Absent souvent trois jours sur quatre,
Il rentrait ivre, assez lâche et vil pour la battre,
Et quand il voulait bien rester près d’elle un peu,
Il la martyrisait, en matière de jeu,
Par étalage de doctrines impossibles.
*
* *
« Mia, je ne suis pas d’entre les irascibles,
« Je suis le doux par excellence, mais tenez
« Ça m’exaspère, et je le dis à votre nez,
{p. 421}
« Quand je vous vois l’œil blanc et la lèvre pincée.
« Avec je ne sais quoi d’étroit dans la pensée
« Parce que je reviens un peu soûl quelquefois.
« Vraiment, en seriez-vous à croire que je bois
« Pour boire, pour licher, comme vous autres chattes,
« Avec vos vins sucrés dans vos verres à pattes
« Et que l’Ivrogne est une forme du Gourmand ?
« Alors l’instinct qui vous dit ça ment plaisamment
« Et d’y prêter l’oreille un instant, quel dommage !
« Dites, dans un bon Dieu de bois est-ce l’image
« Que vous voyez et vers qui vos vœux vont monter ?

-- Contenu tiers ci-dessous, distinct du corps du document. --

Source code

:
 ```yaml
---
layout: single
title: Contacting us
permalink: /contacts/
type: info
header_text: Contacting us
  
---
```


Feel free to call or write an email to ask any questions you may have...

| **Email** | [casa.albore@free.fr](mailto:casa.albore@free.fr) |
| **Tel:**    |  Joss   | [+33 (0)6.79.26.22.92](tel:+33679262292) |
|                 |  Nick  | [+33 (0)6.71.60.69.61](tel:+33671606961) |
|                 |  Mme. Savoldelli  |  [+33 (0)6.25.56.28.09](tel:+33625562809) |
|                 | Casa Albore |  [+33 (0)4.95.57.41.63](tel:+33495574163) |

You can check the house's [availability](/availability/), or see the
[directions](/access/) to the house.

« L’Eucharistie est-elle un pain à cacheter
« Pur et simple, et l’amant d’une femme, si j’ose
« Parler ainsi, consiste-t-il en cette chose
« Unique d’un monsieur qui n’est pas son mari
« Et se voit de ce chef tout spécial chéri !
« Ah ! si je bois, c’est pour me soûler, non pour boire.
« Être soûl, vous ne savez pas quelle victoire
« C’est qu’on remporte sur la vie, et quel don c’est !
« On oublie, on revoit, on ignore et l’on sait ;
« C’est des mystères pleins d’aperçus, c’est du rêve
« Qui n’a jamais eu de naissance et ne s’achève
« Pas, et ne se meut pas dans l’essence d’ici ;
« C’est une espèce d’autre vie en raccourci,
« Un espoir actuel, un regret qui « rapplique »,
« Que sais-je encore ? Et quand la rumeur publique.
« Au préjugé qui hue un homme dans ce cas,
« C’est hideux, parce que bête, et je ne plains pas
{p. 422}
« Ceux ou celles qu’il bat à travers son extase,
« O que nenni !
*
* *
« Voyons, l’amour, c’est une phrase
« Sous un mot, — avouez, un écoute-s’il-pleut,
« Un calembour dont un chacun prend ce qu’il veut,
« Un peu de plaisir fin, beaucoup de grosse joie
« Selon le plus ou moins de moyens qu’il emploie,
« Ou, pour mieux dire, au gré de son tempérament,
« Mais, entre nous, le temps qu’on y perd ! Et comment !
« Vrai, c’est honteux que des personnes sérieuses
« Comme nous deux, avec ces vertus précieuses
« Que nous avons, du cœur, de l’esprit, — de l’argent,
« Dans un siècle que l’on peut dire intelligent
« Aillent !... »
*
* *
Ainsi de suite, et sa fade ironie
N’épargnait rien de rien dans sa blague infinie.
Elle écoutait le tout avec les yeux baissés
Des cœurs aimants à qui tous torts sont effacés,
Hélas !
L’après-demain et le lendemain se passent.
Il rentre et dit : « Altro ! Que voulez-vous que fassent
« Quatre pauvres petits millions contre un sort ?
« Ruinés, ruinés, je vous dis ! C’est la mort
« Dans l’âme que je vous le dis. »
Elle frissonne
Un peu, mais sait que c’est arrivé.
— « Ça, personne,
{p. 423}
« Même vous, diletta, ne me croit assez sot
« Pour demeurer ici dedans le temps d’un saut
« De puce. »
Elle pâlit très fort et frémit presque,
Et dit : « Va, je sais tout. » — « Alors c’est trop grotesque
Et vous jouer là sans atouts avec le feu.
— « Qui dit non ? » — « Mais je suis spécial à ce jeu. »
— « Mais si je veux, exclame-t-elle, être damnée ? »
— « C’est différent, arrange ainsi ta destinée,
Moi je sors. » — « Avec moi ! » — « Je ne puis aujourd’hui. »
Il a disparu sans autre trace de lui
Qu’une odeur de soufre et qu’un aigre éclat de rire.
Elle tire un petit couteau.
Le temps de luire
Et la lame est entrée à deux lignes du cœur.
Le temps de dire, en renfonçant l’acier vainqueur ;
« A toi, je t’aime ! » et la justice la recense.
Elle ne savait pas que l’Enfer c’est l’absence.